She goes on then, to write "Perhaps, then, writing has something
to do with darkness, and the desire or a compulsion to enter into it, and,
with luck, to illuminate it, and to bring something back out to the light."
In Atwood's case the urge to explore that dark place came after
years of reading, came unexpectedly when she wrote a poem in her head while
walking home from school and then wrote it down when she got home.
"After that writing was the only thing I wanted to do."
This act of self-discovery is revealed to us in the lecture called "Orientation
- Who do you think you are?”, subtitled “What is a writer and why did I become
one?” The lectures are organized somewhat that way, with a theoretical section
and a personal application.
The second lecture deals with the duality inherent in the creative
life. There is the person who creates the imperishable art, who is also the
person whose pants go on one leg at a time. There is also the writer in the
flesh - a person - as opposed to the writer enshrined on the page; not the
same person and yet one and the same. (And you thought the doctrine of the
trinity was tough.)
Lecture three deals with having to serve two masters. The writer
has a muse of some sort, and yet the writer must make a living. What shall
the writer do? What will be his or her level of dedication to the craft?
In the lecture on Temptation, Atwood asks if the writer has any
goal beside entertainment. Is there any relevance to the art, or any redeeming
quality that takes it beyond words on a page, or are writers just as false
as the Great and Powerful Oz, pulling his levers and pushing his buttons
to work the false head of his creation, yelling out “Pay no attention to
the man behind the curtain!” when he is exposed?
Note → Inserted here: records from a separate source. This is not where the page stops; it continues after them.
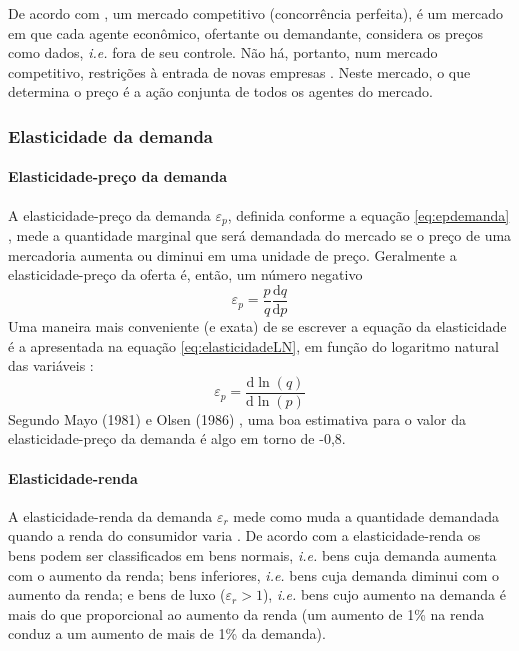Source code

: \documentclass[
	12pt,				%
	oneside,			%
	a4paper,			%
	chapter=TITLE,		%
	section=TITLE,		%
	english,			%
	brazil				%
	]{abntex2}
\begin{document}
De acordo com \textcite[p.~310]{varian}, um mercado competitivo (concorrência perfeita),
é um mercado em que cada agente econômico, ofertante ou demandante, considera os
preços como dados, \emph{i.e.} fora de seu controle. Não há, portanto, num mercado
competitivo, restrições à entrada de novas empresas \autocite[p.~433]{varian}. Neste
mercado, o que determina o preço é a ação conjunta de todos os agentes do
mercado.

\hypertarget{elasticidade-da-demanda}{%
\subsubsection{Elasticidade da demanda}\label{elasticidade-da-demanda}}

\hypertarget{elasticidade-preuxe7o-da-demanda}{%
\paragraph{Elasticidade-preço da demanda}\label{elasticidade-preuxe7o-da-demanda}}

A elasticidade-preço da demanda \(\varepsilon_p\), definida conforme a equação
\eqref{eq:epdemanda} \autocite[p.~302]{varian}, mede a quantidade marginal que será
demandada do mercado se o preço de uma mercadoria aumenta ou diminui em uma
unidade de preço. Geralmente a elasticidade-preço da oferta é, então, um número
negativo \autocite[289]{varian}
\begin{equation}
\varepsilon_p = \frac{p}{q}\frac{\mathrm{d} q}{\mathrm{d} p}
\label{eq:epdemanda}
\end{equation}
Uma maneira mais conveniente (e exata) de se escrever a equação da elasticidade
é a apresentada na equação \eqref{eq:elasticidadeLN}, em função do logaritmo
natural das variáveis \autocite[p.307-308]{varian}:
\begin{equation}
\varepsilon_p = \frac{\mathrm{d} \ln(q)}{\mathrm{d} \ln(p)}
\label{eq:elasticidadeLN}
\end{equation}
Segundo Mayo (1981) e Olsen (1986) \autocite[\emph{apud}][p.23]{Malpezzi2002TheRO}, uma boa
estimativa para o valor da elasticidade-preço da demanda é algo em torno de -0,8.

\hypertarget{elasticidade-renda}{%
\paragraph{Elasticidade-renda}\label{elasticidade-renda}}

A elasticidade-renda da demanda \(\varepsilon_r\) mede como muda a quantidade
demandada quando a renda do consumidor varia \autocite[p.300]{varian}. De acordo com a
elasticidade-renda os bens podem ser classificados em bens normais, \emph{i.e.} bens
cuja demanda aumenta com o aumento da renda; bens inferiores, \emph{i.e.} bens cuja
demanda diminui com o aumento da renda; e bens de luxo (\(\varepsilon_r > 1\)),
\emph{i.e.} bens cujo aumento na demanda é mais do que proporcional ao aumento da
renda (um aumento de 1\% na renda conduz a um aumento de mais de 1\% da demanda).
\end{document}
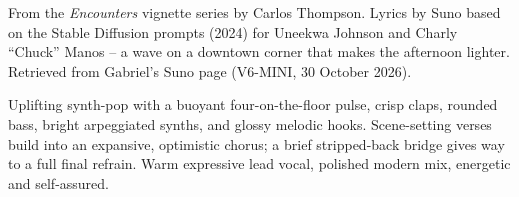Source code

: 
\label{sec:a-little-more-welcome}
\begin{notes}
From the \emph{Encounters} vignette series by Carlos Thompson. Lyrics by Suno based on the Stable Diffusion prompts (2024) for Uneekwa Johnson and Charly ``Chuck'' Manos -- a wave on a downtown corner that makes the afternoon lighter. Retrieved from Gabriel's Suno page (V6-MINI, 30 October 2026).
\end{notes}
\begin{style}
Uplifting synth-pop with a buoyant four-on-the-floor pulse, crisp claps, rounded bass, bright arpeggiated synths, and glossy melodic hooks. Scene-setting verses build into an expansive, optimistic chorus; a brief stripped-back bridge gives way to a full final refrain. Warm expressive lead vocal, polished modern mix, energetic and self-assured.
\end{style}
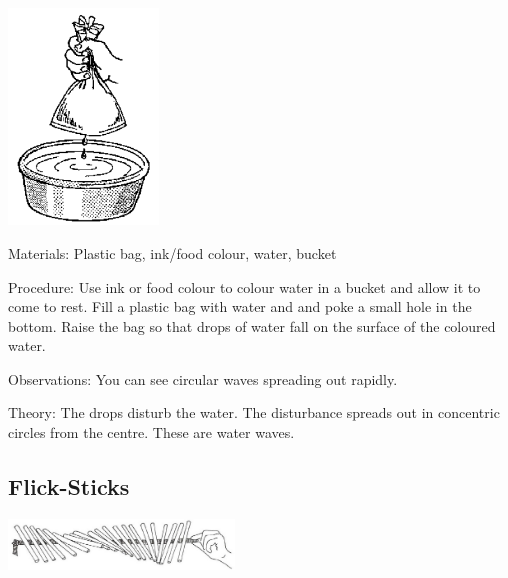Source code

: \begin{multicols}{2}
\begin{center}
\includegraphics[width=0.3\textwidth]{./img/source/water-waves.png}
\end{center}

\begin{description*}
\item[Materials:]{Plastic bag, ink/food colour, water, bucket}
\item[Procedure:]{Use ink or food colour to colour water in a bucket and allow it to come to rest. Fill a plastic bag with water and and poke a small hole in the bottom. Raise the bag so that drops of water fall on the surface of the coloured water.}
\item[Observations:]{You can see circular waves spreading out rapidly.}
\item[Theory:]{The drops disturb the water. The disturbance spreads out in concentric circles from the centre. These are water waves.}
\end{description*}

\subsection{Flick-Sticks}

\begin{center}
\includegraphics[width=0.45\textwidth]{./img/vso/flick-sticks.png}
\end{center}


\end{multicols}
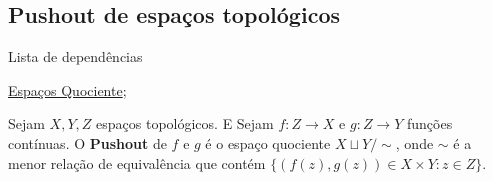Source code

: \subsection{Pushout de espaços topológicos} %
\label{pushout-de-espacos-topologicos-def}
\begin{titlemize}{Lista de dependências}
	\item \hyperref[topologia-quociente-def]{Espaços Quociente};\\ %
\end{titlemize}

\begin{defi}
    Sejam $X,Y,Z$ espaços topológicos. E Sejam $f:Z\rightarrow X$ e $g:Z\rightarrow Y$ funções contínuas. O \textbf{Pushout} de $f$ e $g$ é o espaço quociente $X\sqcup Y/\sim$, onde $\sim$ é a menor relação de equivalência que contém $\{(f(z),g(z))\in X\times Y:z\in Z\}$.
\end{defi}


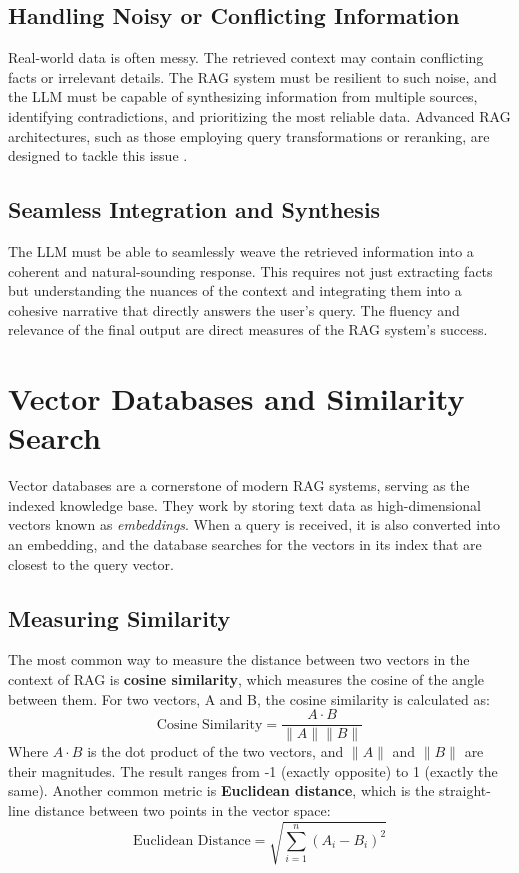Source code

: \subsection{Handling Noisy or Conflicting Information}
Real-world data is often messy. The retrieved context may contain conflicting facts or irrelevant details. The RAG system must be resilient to such noise, and the LLM must be capable of synthesizing information from multiple sources, identifying contradictions, and prioritizing the most reliable data. Advanced RAG architectures, such as those employing query transformations or reranking, are designed to tackle this issue \autocite{gao2024retrievalaugmented, rag_fusion_2024}.

\subsection{Seamless Integration and Synthesis}
The LLM must be able to seamlessly weave the retrieved information into a coherent and natural-sounding response. This requires not just extracting facts but understanding the nuances of the context and integrating them into a cohesive narrative that directly answers the user's query. The fluency and relevance of the final output are direct measures of the RAG system's success.

\section{Vector Databases and Similarity Search}
Vector databases are a cornerstone of modern RAG systems, serving as the indexed knowledge base. They work by storing text data as high-dimensional vectors known as \textit{embeddings}. When a query is received, it is also converted into an embedding, and the database searches for the vectors in its index that are closest to the query vector.

\subsection{Measuring Similarity}
The most common way to measure the distance between two vectors in the context of RAG is \textbf{cosine similarity}, which measures the cosine of the angle between them. For two vectors, A and B, the cosine similarity is calculated as:
\begin{equation}
\text{Cosine Similarity} = \frac{A \cdot B}{\|A\| \|B\|}
\end{equation}
Where \(A \cdot B\) is the dot product of the two vectors, and \(\|A\|\) and \(\|B\|\) are their magnitudes. The result ranges from -1 (exactly opposite) to 1 (exactly the same).
Another common metric is \textbf{Euclidean distance}, which is the straight-line distance between two points in the vector space:
\begin{equation}
\text{Euclidean Distance} = \sqrt{\sum_{i=1}^{n} (A_i - B_i)^2}
\end{equation}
Who is the writing for? she asks in a lecture entitlesd“Communion”.
Everyone writes to be read by someone, some ideal reader; perhaps an ideal
of ones self, or a perfect first reader. Could be anyone, actually. Anyone
who comes to a book encounters it, and the author behind it, alone.
“Descent” contains the notion that Atwood raised in her introduction.
The writer has to go “somewhere” to find a story and bring it back alive.
Stephen King, who sometimes uses writers as protagonists, as Atwood has also
done, has called it “falling through the hole in the paper” or entering “the
zone”. Atwood sees it as a journey to the underworld, like Odysseus or Aeneas
seeking forbidden knowledge in order to find their way on their long journeys;
like an aboriginal dreamquest.
“As the best authorities have it, easy to go there, but hard
to come back; and then you must write it all down on a stone. Finally, if
you are lucky and the right reader comes along, the stone will speak. It
alone will remain to tell the story.”